The Trinity Panels by Hugo van der Goes
Painted by Hugo van der Goes around 1475, the Trinity Panels are one of the greatest works of early Netherlandish painting in Britain.
The four panels are thought to be the wings of a triptych and the missing centre panel may have depicted a ‘Virgin and Child with Angels’. The open triptych would therefore have shown James III of Scotland (accompanied by his son James, presented by St Andrew) and Margaret of Denmark (presented by another saint, probably St George) before the Virgin, while the closed triptych would have shown the Trinity (God, Christ and the Holy Spirit in the form of a dove) worshipped by the donor Edward Bonkil.
Edward Bonkil came from a family of Edinburgh merchants who traded with the Low Countries and became Provost of the Collegiate Church of the Holy Trinity in Edinburgh at the time of its foundation in 1462. He died in 1496.
The attribution of the panels to Van der Goes, first proposed in 1833, has come to be universally accepted. Van der Goes was inspired by the work of Van Eyck, and there are references here to his work, particularly in the figure of St George and the angel paying the organ.
The panels were apparently commissioned after 1473, when the Prince was born, and perhaps before 1478, when the Queen gave birth to a second son. They would have been completed by 1482, when Van der Goes died.
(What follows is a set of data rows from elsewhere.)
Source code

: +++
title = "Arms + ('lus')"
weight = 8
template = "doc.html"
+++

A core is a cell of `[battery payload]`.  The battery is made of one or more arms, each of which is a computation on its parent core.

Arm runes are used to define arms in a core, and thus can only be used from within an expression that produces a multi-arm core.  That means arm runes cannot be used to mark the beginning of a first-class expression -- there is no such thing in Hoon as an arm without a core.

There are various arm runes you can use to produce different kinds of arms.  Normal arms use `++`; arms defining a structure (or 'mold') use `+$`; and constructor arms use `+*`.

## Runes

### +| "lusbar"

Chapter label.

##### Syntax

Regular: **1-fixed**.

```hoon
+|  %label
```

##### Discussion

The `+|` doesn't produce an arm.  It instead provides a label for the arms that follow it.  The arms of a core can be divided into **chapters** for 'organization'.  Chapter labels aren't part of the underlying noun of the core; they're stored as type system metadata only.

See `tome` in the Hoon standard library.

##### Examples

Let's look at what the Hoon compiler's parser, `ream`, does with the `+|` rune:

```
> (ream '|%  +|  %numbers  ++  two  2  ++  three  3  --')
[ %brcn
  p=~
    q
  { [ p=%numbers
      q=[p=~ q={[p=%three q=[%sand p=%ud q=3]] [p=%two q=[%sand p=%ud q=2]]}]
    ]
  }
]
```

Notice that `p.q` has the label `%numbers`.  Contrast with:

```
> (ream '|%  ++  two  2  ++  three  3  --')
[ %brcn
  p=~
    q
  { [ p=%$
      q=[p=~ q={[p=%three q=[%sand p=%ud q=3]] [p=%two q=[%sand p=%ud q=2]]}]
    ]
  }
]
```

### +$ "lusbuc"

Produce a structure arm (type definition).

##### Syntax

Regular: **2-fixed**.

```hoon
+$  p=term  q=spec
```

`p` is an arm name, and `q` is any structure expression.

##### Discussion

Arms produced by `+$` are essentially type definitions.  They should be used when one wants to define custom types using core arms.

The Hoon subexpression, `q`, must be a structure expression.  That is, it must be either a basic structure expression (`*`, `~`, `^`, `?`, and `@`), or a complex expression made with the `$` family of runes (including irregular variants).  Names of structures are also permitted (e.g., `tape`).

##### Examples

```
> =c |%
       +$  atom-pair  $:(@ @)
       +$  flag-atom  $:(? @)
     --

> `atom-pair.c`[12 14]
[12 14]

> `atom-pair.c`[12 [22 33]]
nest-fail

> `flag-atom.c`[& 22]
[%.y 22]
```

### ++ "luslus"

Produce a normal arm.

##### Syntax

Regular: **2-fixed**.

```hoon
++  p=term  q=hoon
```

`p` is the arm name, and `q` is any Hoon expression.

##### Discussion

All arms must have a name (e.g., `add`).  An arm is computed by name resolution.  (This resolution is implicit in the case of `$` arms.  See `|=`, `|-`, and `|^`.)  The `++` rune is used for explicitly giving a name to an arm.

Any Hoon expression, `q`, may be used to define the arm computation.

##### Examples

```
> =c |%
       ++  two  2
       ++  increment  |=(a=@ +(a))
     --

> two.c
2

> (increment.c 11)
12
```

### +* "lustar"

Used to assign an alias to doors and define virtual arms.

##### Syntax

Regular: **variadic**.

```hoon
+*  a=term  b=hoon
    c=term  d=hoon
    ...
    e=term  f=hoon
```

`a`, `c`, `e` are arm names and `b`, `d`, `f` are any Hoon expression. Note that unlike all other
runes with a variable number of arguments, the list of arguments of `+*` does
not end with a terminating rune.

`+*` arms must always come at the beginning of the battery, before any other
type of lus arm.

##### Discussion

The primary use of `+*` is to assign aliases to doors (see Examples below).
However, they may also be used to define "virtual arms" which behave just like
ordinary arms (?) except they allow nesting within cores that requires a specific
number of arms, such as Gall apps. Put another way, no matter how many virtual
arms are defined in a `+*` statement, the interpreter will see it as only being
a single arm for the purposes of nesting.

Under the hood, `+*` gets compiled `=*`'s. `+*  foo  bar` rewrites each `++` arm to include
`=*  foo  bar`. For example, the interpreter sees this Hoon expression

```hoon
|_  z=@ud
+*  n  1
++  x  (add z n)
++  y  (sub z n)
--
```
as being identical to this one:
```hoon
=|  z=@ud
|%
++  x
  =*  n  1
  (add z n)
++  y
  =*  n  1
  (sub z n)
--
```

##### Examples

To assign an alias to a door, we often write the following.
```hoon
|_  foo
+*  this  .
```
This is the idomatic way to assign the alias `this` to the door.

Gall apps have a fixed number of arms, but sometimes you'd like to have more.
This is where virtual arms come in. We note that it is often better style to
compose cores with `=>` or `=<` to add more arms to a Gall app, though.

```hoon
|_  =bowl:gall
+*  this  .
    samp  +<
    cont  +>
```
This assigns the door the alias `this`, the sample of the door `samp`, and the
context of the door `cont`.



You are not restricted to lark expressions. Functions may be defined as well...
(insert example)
The survival of the two wings is extraordinary and the Trinity and Bonkil images must have been hidden from view during the Reformation. An x-ray detail on the left showing damages scored into the paint above God the Father’s head; it is most probable that this was an iconoclastic attack although curious that there is no deliberate damage to the face.
This is just one of the tantalising details that have been revealed about the painting following Initial investigation of the panels.